*Work task:* What is needed is an exact reproduction of the lines in the records below, starting at the line with "the loop invariant" and ending at the line with "form of automation.", both included, and nothing else; pictures stay out.

*Dataset content:*

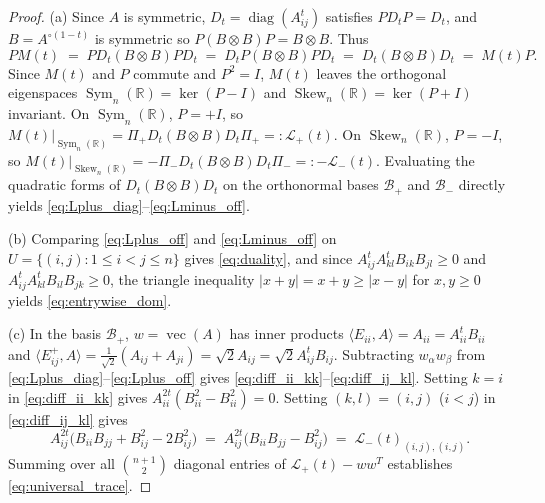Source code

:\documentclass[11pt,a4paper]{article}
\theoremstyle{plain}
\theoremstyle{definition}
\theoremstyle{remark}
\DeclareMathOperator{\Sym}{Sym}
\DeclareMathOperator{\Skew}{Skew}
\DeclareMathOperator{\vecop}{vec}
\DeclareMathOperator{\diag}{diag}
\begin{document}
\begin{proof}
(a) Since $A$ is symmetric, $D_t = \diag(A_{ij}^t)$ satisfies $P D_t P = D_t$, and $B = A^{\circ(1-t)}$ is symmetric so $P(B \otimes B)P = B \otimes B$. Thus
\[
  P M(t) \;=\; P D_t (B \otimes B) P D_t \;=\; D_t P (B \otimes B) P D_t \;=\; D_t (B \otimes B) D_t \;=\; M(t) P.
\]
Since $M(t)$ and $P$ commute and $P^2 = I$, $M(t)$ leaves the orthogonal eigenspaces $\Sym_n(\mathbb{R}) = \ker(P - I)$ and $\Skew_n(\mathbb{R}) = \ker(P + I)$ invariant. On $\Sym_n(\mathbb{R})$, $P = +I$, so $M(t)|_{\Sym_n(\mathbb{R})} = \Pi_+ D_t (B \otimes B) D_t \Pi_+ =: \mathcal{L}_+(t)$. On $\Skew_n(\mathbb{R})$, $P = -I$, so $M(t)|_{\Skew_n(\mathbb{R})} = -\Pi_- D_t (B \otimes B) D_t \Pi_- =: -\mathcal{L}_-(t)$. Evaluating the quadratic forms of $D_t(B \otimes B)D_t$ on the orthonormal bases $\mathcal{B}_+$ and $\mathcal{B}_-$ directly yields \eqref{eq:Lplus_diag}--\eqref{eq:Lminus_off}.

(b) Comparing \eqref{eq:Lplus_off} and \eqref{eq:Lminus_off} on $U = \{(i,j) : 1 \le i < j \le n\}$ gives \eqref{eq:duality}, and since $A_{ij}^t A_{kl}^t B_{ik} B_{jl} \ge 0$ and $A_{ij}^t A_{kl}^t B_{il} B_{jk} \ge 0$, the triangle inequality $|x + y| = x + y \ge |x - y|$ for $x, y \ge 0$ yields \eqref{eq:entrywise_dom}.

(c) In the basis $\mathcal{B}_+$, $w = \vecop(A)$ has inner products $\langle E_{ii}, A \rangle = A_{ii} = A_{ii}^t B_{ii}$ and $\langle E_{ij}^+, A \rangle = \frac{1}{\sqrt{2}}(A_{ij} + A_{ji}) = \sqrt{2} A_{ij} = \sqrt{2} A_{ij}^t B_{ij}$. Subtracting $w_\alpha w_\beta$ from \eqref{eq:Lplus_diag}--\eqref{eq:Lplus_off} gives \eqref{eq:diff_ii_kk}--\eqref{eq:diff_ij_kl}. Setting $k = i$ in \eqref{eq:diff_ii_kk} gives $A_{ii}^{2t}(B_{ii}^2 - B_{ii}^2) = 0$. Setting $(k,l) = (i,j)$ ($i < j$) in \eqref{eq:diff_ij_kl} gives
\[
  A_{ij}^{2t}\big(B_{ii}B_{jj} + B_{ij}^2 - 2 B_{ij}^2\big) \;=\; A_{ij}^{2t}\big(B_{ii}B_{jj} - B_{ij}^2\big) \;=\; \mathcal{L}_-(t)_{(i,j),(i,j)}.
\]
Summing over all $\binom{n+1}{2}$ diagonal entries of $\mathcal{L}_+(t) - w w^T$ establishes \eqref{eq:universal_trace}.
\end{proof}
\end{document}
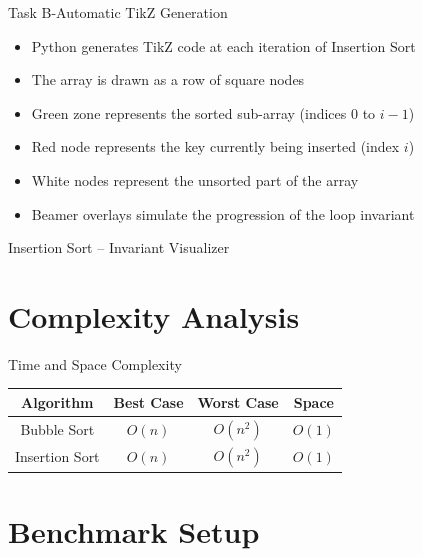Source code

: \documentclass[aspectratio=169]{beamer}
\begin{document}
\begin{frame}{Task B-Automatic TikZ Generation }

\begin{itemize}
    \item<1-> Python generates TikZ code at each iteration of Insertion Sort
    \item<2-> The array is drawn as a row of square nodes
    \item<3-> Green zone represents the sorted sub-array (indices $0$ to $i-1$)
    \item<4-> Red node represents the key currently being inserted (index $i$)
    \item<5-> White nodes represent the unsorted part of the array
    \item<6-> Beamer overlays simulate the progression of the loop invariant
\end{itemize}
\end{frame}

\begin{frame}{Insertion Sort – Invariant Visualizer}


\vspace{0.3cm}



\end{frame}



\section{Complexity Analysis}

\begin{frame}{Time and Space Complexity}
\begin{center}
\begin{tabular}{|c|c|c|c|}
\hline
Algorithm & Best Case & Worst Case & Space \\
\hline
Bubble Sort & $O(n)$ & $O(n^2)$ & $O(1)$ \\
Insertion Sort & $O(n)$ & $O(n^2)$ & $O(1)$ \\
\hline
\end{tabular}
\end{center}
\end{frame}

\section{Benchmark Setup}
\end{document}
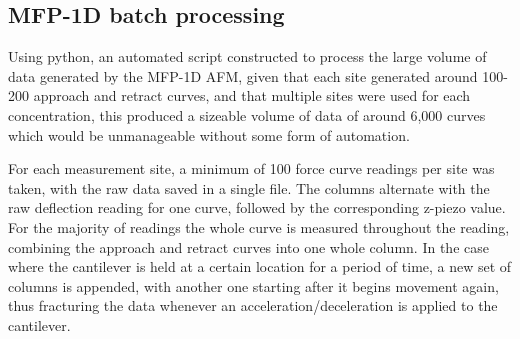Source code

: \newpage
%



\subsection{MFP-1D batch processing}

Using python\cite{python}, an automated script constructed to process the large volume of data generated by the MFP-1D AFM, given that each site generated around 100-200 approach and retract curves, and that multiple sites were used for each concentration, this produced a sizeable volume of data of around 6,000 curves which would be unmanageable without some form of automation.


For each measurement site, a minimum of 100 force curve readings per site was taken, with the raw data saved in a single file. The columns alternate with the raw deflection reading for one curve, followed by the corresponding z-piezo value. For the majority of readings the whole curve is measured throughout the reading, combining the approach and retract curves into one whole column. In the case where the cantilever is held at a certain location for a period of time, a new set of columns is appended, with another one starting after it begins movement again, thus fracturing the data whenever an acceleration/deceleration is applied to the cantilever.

*Solution:*
    \item<6-> Beamer overlays simulate the progression of the loop invariant
\end{itemize}
\end{frame}

\begin{frame}{Insertion Sort – Invariant Visualizer}


\vspace{0.3cm}



\end{frame}



\section{Complexity Analysis}

\begin{frame}{Time and Space Complexity}
\begin{center}
\begin{tabular}{|c|c|c|c|}
\hline
Algorithm & Best Case & Worst Case & Space \\
\hline
Bubble Sort & $O(n)$ & $O(n^2)$ & $O(1)$ \\
Insertion Sort & $O(n)$ & $O(n^2)$ & $O(1)$ \\
\hline
\end{tabular}
\end{center}
\end{frame}

\section{Benchmark Setup}
\end{document}
Source code

: \newpage
%



\subsection{MFP-1D batch processing}

Using python\cite{python}, an automated script constructed to process the large volume of data generated by the MFP-1D AFM, given that each site generated around 100-200 approach and retract curves, and that multiple sites were used for each concentration, this produced a sizeable volume of data of around 6,000 curves which would be unmanageable without some form of automation.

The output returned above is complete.